> **Work request**
Once the pictures are set aside, reproduce the entries below exactly.

BEGIN Provided records

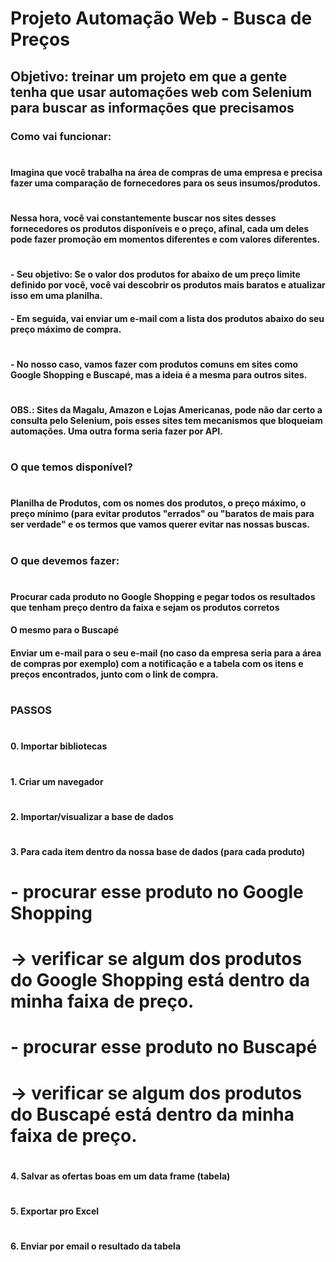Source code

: 
# Projeto Automação Web - Busca de Preços

## Objetivo: treinar um projeto em que a gente tenha que usar automações web com Selenium para buscar as informações que precisamos

### Como vai funcionar:
# 
#### Imagina que você trabalha na área de compras de uma empresa e precisa fazer uma comparação de fornecedores para os seus insumos/produtos.
# 
#### Nessa hora, você vai constantemente buscar nos sites desses fornecedores os produtos disponíveis e o preço, afinal, cada um deles pode fazer promoção em momentos diferentes e com valores diferentes.
# 
#### - Seu objetivo: Se o valor dos produtos for abaixo de um preço limite definido por você, você vai descobrir os produtos mais baratos e atualizar isso em uma planilha.
#### - Em seguida, vai enviar um e-mail com a lista dos produtos abaixo do seu preço máximo de compra.
# 
#### - No nosso caso, vamos fazer com produtos comuns em sites como Google Shopping e Buscapé, mas a ideia é a mesma para outros sites.
# 
#### OBS.: Sites da Magalu, Amazon e Lojas Americanas, pode não dar certo a consulta pelo Selenium, pois esses sites tem mecanismos que bloqueiam automações. Uma outra forma seria fazer por API.
# 
### O que temos disponível?
# 
#### Planilha de Produtos, com os nomes dos produtos, o preço máximo, o preço mínimo (para evitar produtos "errados" ou "baratos de mais para ser verdade" e os termos que vamos querer evitar nas nossas buscas.
# 
### O que devemos fazer:
# 
#### Procurar cada produto no Google Shopping e pegar todos os resultados que tenham preço dentro da faixa e sejam os produtos corretos
#### O mesmo para o Buscapé
#### Enviar um e-mail para o seu e-mail (no caso da empresa seria para a área de compras por exemplo) com a notificação e a tabela com os itens e preços encontrados, junto com o link de compra.
# 
### PASSOS
# 
#### 0. Importar bibliotecas
# 
#### 1. Criar um navegador
# 
#### 2. Importar/visualizar a base de dados
# 
#### 3. Para cada item dentro da nossa base de dados (para cada produto)
# 
#     - procurar esse produto no Google Shopping
#         -> verificar se algum dos produtos do Google Shopping está dentro da minha faixa de preço.
#     - procurar esse produto no Buscapé
#         -> verificar se algum dos produtos do Buscapé está dentro da minha faixa de preço.
#         
# 
#### 4. Salvar as ofertas boas em um data frame (tabela)
# 
#### 5. Exportar pro Excel
# 
#### 6. Enviar por email o resultado da tabela
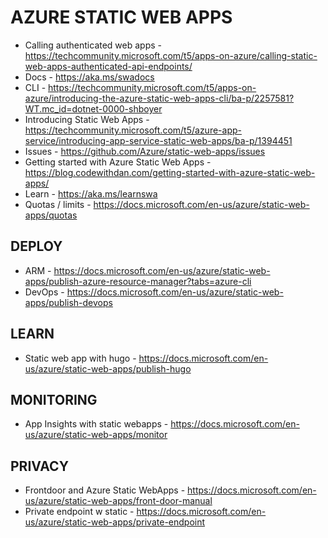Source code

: # AZURE STATIC WEB APPS

* Calling authenticated web apps - https://techcommunity.microsoft.com/t5/apps-on-azure/calling-static-web-apps-authenticated-api-endpoints/
* Docs - https://aka.ms/swadocs
* CLI - https://techcommunity.microsoft.com/t5/apps-on-azure/introducing-the-azure-static-web-apps-cli/ba-p/2257581?WT.mc_id=dotnet-0000-shboyer
* Introducing Static Web Apps -https://techcommunity.microsoft.com/t5/azure-app-service/introducing-app-service-static-web-apps/ba-p/1394451
* Issues - https://github.com/Azure/static-web-apps/issues
* Getting started with Azure Static Web Apps - https://blog.codewithdan.com/getting-started-with-azure-static-web-apps/
* Learn - https://aka.ms/learnswa
* Quotas / limits - https://docs.microsoft.com/en-us/azure/static-web-apps/quotas

## DEPLOY

* ARM - https://docs.microsoft.com/en-us/azure/static-web-apps/publish-azure-resource-manager?tabs=azure-cli
* DevOps - https://docs.microsoft.com/en-us/azure/static-web-apps/publish-devops 

## LEARN

* Static web app with hugo - https://docs.microsoft.com/en-us/azure/static-web-apps/publish-hugo

## MONITORING

* App Insights with static webapps - https://docs.microsoft.com/en-us/azure/static-web-apps/monitor

## PRIVACY

* Frontdoor and Azure Static WebApps - https://docs.microsoft.com/en-us/azure/static-web-apps/front-door-manual
* Private endpoint w static - https://docs.microsoft.com/en-us/azure/static-web-apps/private-endpoint
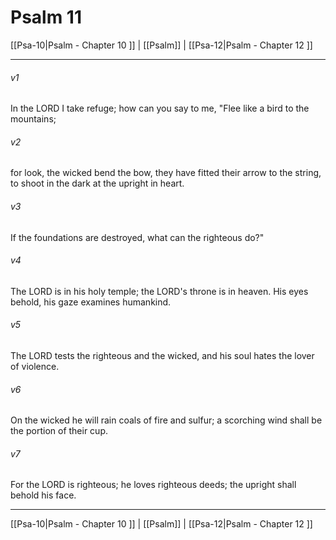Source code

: # Psalm 11

[[Psa-10|Psalm - Chapter 10 ]] | [[Psalm]] | [[Psa-12|Psalm - Chapter 12 ]]
***

###### v1
In the LORD I take refuge; how can you say to me, "Flee like a bird to the mountains;
###### v2
for look, the wicked bend the bow, they have fitted their arrow to the string, to shoot in the dark at the upright in heart.
###### v3
If the foundations are destroyed, what can the righteous do?"
###### v4
The LORD is in his holy temple; the LORD's throne is in heaven. His eyes behold, his gaze examines humankind.
###### v5
The LORD tests the righteous and the wicked, and his soul hates the lover of violence.
###### v6
On the wicked he will rain coals of fire and sulfur; a scorching wind shall be the portion of their cup.
###### v7
For the LORD is righteous; he loves righteous deeds; the upright shall behold his face.

***

[[Psa-10|Psalm - Chapter 10 ]] | [[Psalm]] | [[Psa-12|Psalm - Chapter 12 ]]
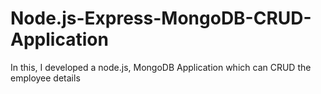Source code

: # Node.js-Express-MongoDB-CRUD-Application
In this, I developed a node.js, MongoDB Application which can CRUD the employee details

END Provided records

> **Exercise solution**
Source code

: 
# Projeto Automação Web - Busca de Preços

## Objetivo: treinar um projeto em que a gente tenha que usar automações web com Selenium para buscar as informações que precisamos

### Como vai funcionar:
# 
#### Imagina que você trabalha na área de compras de uma empresa e precisa fazer uma comparação de fornecedores para os seus insumos/produtos.
# 
#### Nessa hora, você vai constantemente buscar nos sites desses fornecedores os produtos disponíveis e o preço, afinal, cada um deles pode fazer promoção em momentos diferentes e com valores diferentes.
# 
#### - Seu objetivo: Se o valor dos produtos for abaixo de um preço limite definido por você, você vai descobrir os produtos mais baratos e atualizar isso em uma planilha.
#### - Em seguida, vai enviar um e-mail com a lista dos produtos abaixo do seu preço máximo de compra.
# 
#### - No nosso caso, vamos fazer com produtos comuns em sites como Google Shopping e Buscapé, mas a ideia é a mesma para outros sites.
# 
#### OBS.: Sites da Magalu, Amazon e Lojas Americanas, pode não dar certo a consulta pelo Selenium, pois esses sites tem mecanismos que bloqueiam automações. Uma outra forma seria fazer por API.
# 
### O que temos disponível?
# 
#### Planilha de Produtos, com os nomes dos produtos, o preço máximo, o preço mínimo (para evitar produtos "errados" ou "baratos de mais para ser verdade" e os termos que vamos querer evitar nas nossas buscas.
# 
### O que devemos fazer:
# 
#### Procurar cada produto no Google Shopping e pegar todos os resultados que tenham preço dentro da faixa e sejam os produtos corretos
#### O mesmo para o Buscapé
#### Enviar um e-mail para o seu e-mail (no caso da empresa seria para a área de compras por exemplo) com a notificação e a tabela com os itens e preços encontrados, junto com o link de compra.
# 
### PASSOS
# 
#### 0. Importar bibliotecas
# 
#### 1. Criar um navegador
# 
#### 2. Importar/visualizar a base de dados
# 
#### 3. Para cada item dentro da nossa base de dados (para cada produto)
# 
#     - procurar esse produto no Google Shopping
#         -> verificar se algum dos produtos do Google Shopping está dentro da minha faixa de preço.
#     - procurar esse produto no Buscapé
#         -> verificar se algum dos produtos do Buscapé está dentro da minha faixa de preço.
#         
# 
#### 4. Salvar as ofertas boas em um data frame (tabela)
# 
#### 5. Exportar pro Excel
# 
#### 6. Enviar por email o resultado da tabela
Source code

: # AZURE STATIC WEB APPS

* Calling authenticated web apps - https://techcommunity.microsoft.com/t5/apps-on-azure/calling-static-web-apps-authenticated-api-endpoints/
* Docs - https://aka.ms/swadocs
* CLI - https://techcommunity.microsoft.com/t5/apps-on-azure/introducing-the-azure-static-web-apps-cli/ba-p/2257581?WT.mc_id=dotnet-0000-shboyer
* Introducing Static Web Apps -https://techcommunity.microsoft.com/t5/azure-app-service/introducing-app-service-static-web-apps/ba-p/1394451
* Issues - https://github.com/Azure/static-web-apps/issues
* Getting started with Azure Static Web Apps - https://blog.codewithdan.com/getting-started-with-azure-static-web-apps/
* Learn - https://aka.ms/learnswa
* Quotas / limits - https://docs.microsoft.com/en-us/azure/static-web-apps/quotas

## DEPLOY

* ARM - https://docs.microsoft.com/en-us/azure/static-web-apps/publish-azure-resource-manager?tabs=azure-cli
* DevOps - https://docs.microsoft.com/en-us/azure/static-web-apps/publish-devops 

## LEARN

* Static web app with hugo - https://docs.microsoft.com/en-us/azure/static-web-apps/publish-hugo

## MONITORING

* App Insights with static webapps - https://docs.microsoft.com/en-us/azure/static-web-apps/monitor

## PRIVACY

* Frontdoor and Azure Static WebApps - https://docs.microsoft.com/en-us/azure/static-web-apps/front-door-manual
* Private endpoint w static - https://docs.microsoft.com/en-us/azure/static-web-apps/private-endpoint
Source code

: # Psalm 11

[[Psa-10|Psalm - Chapter 10 ]] | [[Psalm]] | [[Psa-12|Psalm - Chapter 12 ]]
***

###### v1
In the LORD I take refuge; how can you say to me, "Flee like a bird to the mountains;
###### v2
for look, the wicked bend the bow, they have fitted their arrow to the string, to shoot in the dark at the upright in heart.
###### v3
If the foundations are destroyed, what can the righteous do?"
###### v4
The LORD is in his holy temple; the LORD's throne is in heaven. His eyes behold, his gaze examines humankind.
###### v5
The LORD tests the righteous and the wicked, and his soul hates the lover of violence.
###### v6
On the wicked he will rain coals of fire and sulfur; a scorching wind shall be the portion of their cup.
###### v7
For the LORD is righteous; he loves righteous deeds; the upright shall behold his face.

***

[[Psa-10|Psalm - Chapter 10 ]] | [[Psalm]] | [[Psa-12|Psalm - Chapter 12 ]]
Source code

: # Node.js-Express-MongoDB-CRUD-Application
In this, I developed a node.js, MongoDB Application which can CRUD the employee details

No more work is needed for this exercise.